Aurora Cannabis Inc. (ACB.TO) reported revenue that came in above analyst expectations while providing a clearer snapshot of how recreational pot has fared in Canada since it was legalized in mid-October.

The Edmonton-based cannabis producer generated $54.2 million in revenue in its fiscal ​second quarter, up 363 per cent from the same period a year earlier. Analysts polled by Bloomberg, on average, expected the company to report $52.6 million in revenue in the quarter. 

The company sold $21.6 million of legal recreational cannabis in the quarter and said it accounted for approximately 20 per cent of all consumer sales across the country. It generated $26 million from the sale of medical cannabis and has registered 73,600 patients, up nine per cent from a year earlier. 
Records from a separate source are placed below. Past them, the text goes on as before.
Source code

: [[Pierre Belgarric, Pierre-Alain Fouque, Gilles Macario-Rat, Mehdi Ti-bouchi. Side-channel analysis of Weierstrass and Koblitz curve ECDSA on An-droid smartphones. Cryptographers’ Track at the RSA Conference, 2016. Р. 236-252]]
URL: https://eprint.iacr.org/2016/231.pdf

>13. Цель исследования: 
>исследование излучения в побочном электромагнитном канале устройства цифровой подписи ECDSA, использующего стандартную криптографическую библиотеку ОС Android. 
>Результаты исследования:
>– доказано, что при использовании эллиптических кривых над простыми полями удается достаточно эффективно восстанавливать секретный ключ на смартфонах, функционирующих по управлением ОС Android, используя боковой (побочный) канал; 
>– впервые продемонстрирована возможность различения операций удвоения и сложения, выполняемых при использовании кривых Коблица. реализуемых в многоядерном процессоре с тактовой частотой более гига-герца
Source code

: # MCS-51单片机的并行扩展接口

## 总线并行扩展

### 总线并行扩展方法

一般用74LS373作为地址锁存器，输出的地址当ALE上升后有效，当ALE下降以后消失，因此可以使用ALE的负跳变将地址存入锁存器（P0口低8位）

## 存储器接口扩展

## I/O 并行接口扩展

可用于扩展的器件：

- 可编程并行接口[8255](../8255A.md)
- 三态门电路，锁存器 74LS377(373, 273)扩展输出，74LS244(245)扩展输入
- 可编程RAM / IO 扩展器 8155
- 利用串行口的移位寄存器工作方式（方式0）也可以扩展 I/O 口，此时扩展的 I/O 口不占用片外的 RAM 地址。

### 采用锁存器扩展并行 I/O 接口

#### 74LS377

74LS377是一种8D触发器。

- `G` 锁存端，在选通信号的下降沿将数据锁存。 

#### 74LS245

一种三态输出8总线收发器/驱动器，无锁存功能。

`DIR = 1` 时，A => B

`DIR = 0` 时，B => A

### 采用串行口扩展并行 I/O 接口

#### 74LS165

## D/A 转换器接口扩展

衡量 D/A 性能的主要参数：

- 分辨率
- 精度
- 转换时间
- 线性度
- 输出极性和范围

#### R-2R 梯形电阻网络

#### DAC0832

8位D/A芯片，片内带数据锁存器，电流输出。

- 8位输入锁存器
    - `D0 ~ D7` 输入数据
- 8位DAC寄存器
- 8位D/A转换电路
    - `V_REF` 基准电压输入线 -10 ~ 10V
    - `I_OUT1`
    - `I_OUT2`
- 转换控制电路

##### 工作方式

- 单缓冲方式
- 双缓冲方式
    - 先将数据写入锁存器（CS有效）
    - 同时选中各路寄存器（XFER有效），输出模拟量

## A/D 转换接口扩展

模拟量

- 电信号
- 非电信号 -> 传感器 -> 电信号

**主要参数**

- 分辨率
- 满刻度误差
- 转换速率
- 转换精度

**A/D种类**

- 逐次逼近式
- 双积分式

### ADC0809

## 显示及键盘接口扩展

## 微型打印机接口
Aurora also said it now operates in 21 countries and made $2.8 million in revenue shipping cannabis to the European Union. It expects its global medical cannabis business "to accelerate significantly over the next quarters and years."

"If I lose sleep over anything, I lose sleep over our ability to supply the global cannabis market," said Terry Booth, Aurora's chief executive officer, on an earnings call with analysts late Monday.​ 

"I see this worldwide expansion in the cannabis space to be close to being fed properly but it's going to be five years until we have a oversupply problem for companies that can export under [European Union regulatory] compliant facilities. 

Booth added Aurora plans to enter the U.S. market when it is ready and legal to do so. 

Aurora reported a $237.7-million loss in its fiscal second second quarter, compared with a $7.7-million profit in the same period a year ago. The company attributed the loss to “operating inefficiencies” that led to higher labour costs and unrealized fair value losses on derivatives. Gross margins declined to 54 per cent from 63 per cent a year earlier. 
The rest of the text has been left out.